§ **AIM OF THE EXERCISE**
State the number of lines in the following data that include the word "String", with no other text.

§ **RECORDS SHOWN**
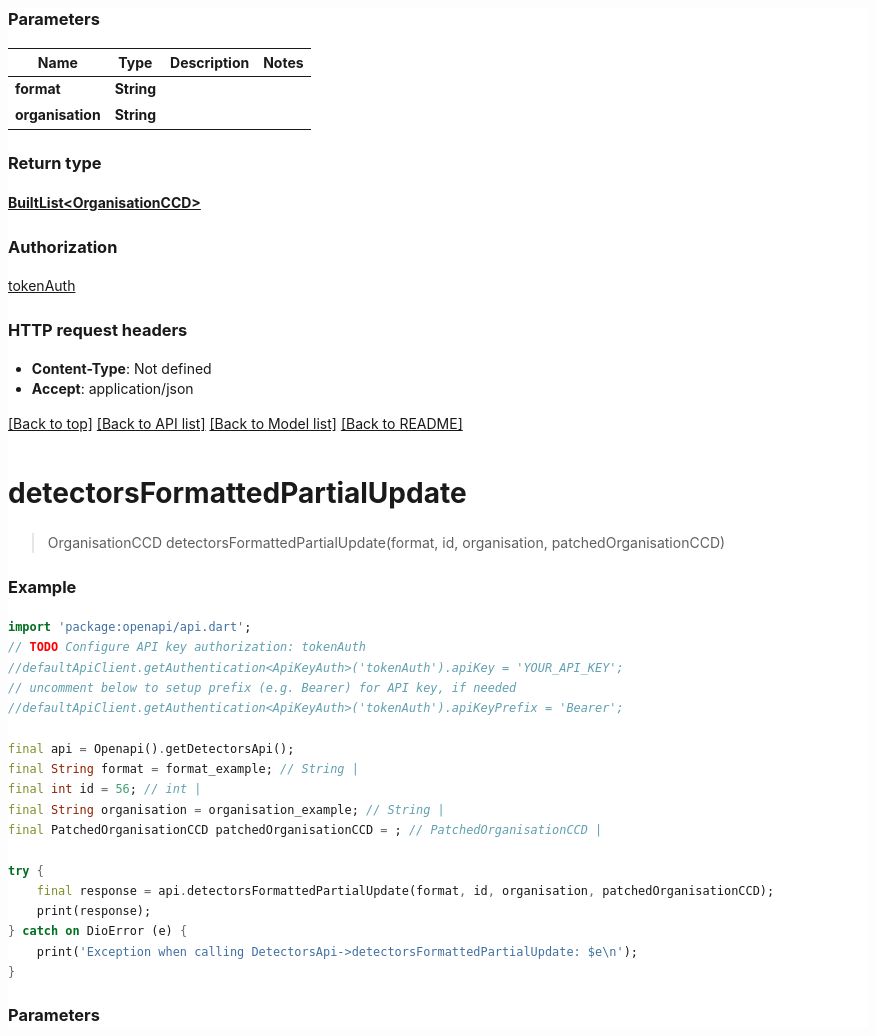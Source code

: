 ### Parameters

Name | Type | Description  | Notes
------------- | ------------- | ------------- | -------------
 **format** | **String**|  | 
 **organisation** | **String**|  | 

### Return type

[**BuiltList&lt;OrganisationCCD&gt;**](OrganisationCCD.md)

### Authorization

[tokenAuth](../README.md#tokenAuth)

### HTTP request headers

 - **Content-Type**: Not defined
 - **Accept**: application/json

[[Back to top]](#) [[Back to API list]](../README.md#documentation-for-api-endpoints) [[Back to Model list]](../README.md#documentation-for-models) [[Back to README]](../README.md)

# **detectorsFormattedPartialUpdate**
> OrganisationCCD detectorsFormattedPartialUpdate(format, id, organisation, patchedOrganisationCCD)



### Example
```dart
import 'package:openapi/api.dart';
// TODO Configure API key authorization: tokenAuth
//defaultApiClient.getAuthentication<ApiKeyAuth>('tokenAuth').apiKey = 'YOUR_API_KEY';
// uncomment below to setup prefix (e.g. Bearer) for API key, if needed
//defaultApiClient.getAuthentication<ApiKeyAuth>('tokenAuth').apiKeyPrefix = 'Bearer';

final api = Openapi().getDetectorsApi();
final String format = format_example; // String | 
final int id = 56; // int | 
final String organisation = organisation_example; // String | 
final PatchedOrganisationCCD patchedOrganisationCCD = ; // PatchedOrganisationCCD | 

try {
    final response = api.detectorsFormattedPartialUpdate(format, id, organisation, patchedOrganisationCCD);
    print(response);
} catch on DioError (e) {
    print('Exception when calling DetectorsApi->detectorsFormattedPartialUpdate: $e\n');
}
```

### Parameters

§ **EXERCISE RESULT**
4